= Task =
Every record should be written out exactly, with the pictures left out.

= Provided data =

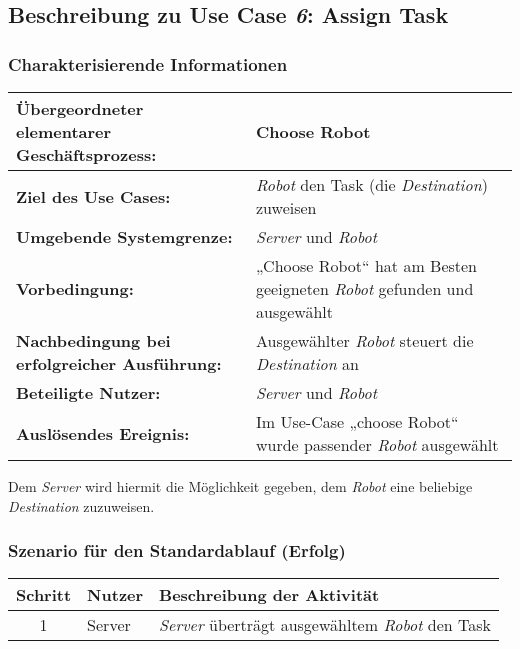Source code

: 			
		\pagebreak

		\subsection{Beschreibung zu Use Case \emph{6}: Assign Task}

			\subsubsection*{Charakterisierende Informationen}

			\begin{table}[H]
				\centering
				\begin{tabularx}{\textwidth}{@{}p{5cm}X@{}}
				\hline
				\textbf{Übergeordneter elementarer Geschäftsprozess:} & Choose Robot  \\ \hline
				\textbf{Ziel des Use Cases:} & \emph{Robot} den Task (die \emph{Destination}) zuweisen\\ \hline
				\textbf{Umgebende Systemgrenze:} & \emph{Server} und \emph{Robot} \\ \hline
				\textbf{Vorbedingung:} & „Choose Robot“ hat am Besten geeigneten \emph{Robot} gefunden und ausgewählt\\ \hline
				\textbf{Nachbedingung bei erfolgreicher Ausführung:} & Ausgewählter \emph{Robot} steuert die \emph{Destination} an\\ \hline
				\textbf{Beteiligte Nutzer:} & \emph{Server} und \emph{Robot}\\ \hline
				\textbf{Auslösendes Ereignis:} & Im Use-Case „choose Robot“ wurde passender \emph{Robot} ausgewählt\\
				\hline
				\end{tabularx}
			\end{table}
			
			Dem \emph{Server} wird hiermit die Möglichkeit gegeben, dem \emph{Robot} eine beliebige \emph{Destination} zuzuweisen. 

			\subsubsection*{Szenario für den Standardablauf (Erfolg)}

			\begin{table}[H]
				\centering
				\begin{tabularx}{\textwidth}{@{}cp{2cm}X@{}}
				\hline
				Schritt & Nutzer & Beschreibung der Aktivität \\ \hline
				1 & Server & \emph{Server} überträgt ausgewähltem \emph{Robot} den Task \\
				\hline
				\end{tabularx}
			\end{table}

= Solved problem =
Source code

: 			
		\pagebreak

		\subsection{Beschreibung zu Use Case \emph{6}: Assign Task}

			\subsubsection*{Charakterisierende Informationen}

			\begin{table}[H]
				\centering
				\begin{tabularx}{\textwidth}{@{}p{5cm}X@{}}
				\hline
				\textbf{Übergeordneter elementarer Geschäftsprozess:} & Choose Robot  \\ \hline
				\textbf{Ziel des Use Cases:} & \emph{Robot} den Task (die \emph{Destination}) zuweisen\\ \hline
				\textbf{Umgebende Systemgrenze:} & \emph{Server} und \emph{Robot} \\ \hline
				\textbf{Vorbedingung:} & „Choose Robot“ hat am Besten geeigneten \emph{Robot} gefunden und ausgewählt\\ \hline
				\textbf{Nachbedingung bei erfolgreicher Ausführung:} & Ausgewählter \emph{Robot} steuert die \emph{Destination} an\\ \hline
				\textbf{Beteiligte Nutzer:} & \emph{Server} und \emph{Robot}\\ \hline
				\textbf{Auslösendes Ereignis:} & Im Use-Case „choose Robot“ wurde passender \emph{Robot} ausgewählt\\
				\hline
				\end{tabularx}
			\end{table}
			
			Dem \emph{Server} wird hiermit die Möglichkeit gegeben, dem \emph{Robot} eine beliebige \emph{Destination} zuzuweisen. 

			\subsubsection*{Szenario für den Standardablauf (Erfolg)}

			\begin{table}[H]
				\centering
				\begin{tabularx}{\textwidth}{@{}cp{2cm}X@{}}
				\hline
				Schritt & Nutzer & Beschreibung der Aktivität \\ \hline
				1 & Server & \emph{Server} überträgt ausgewähltem \emph{Robot} den Task \\
				\hline
				\end{tabularx}
			\end{table}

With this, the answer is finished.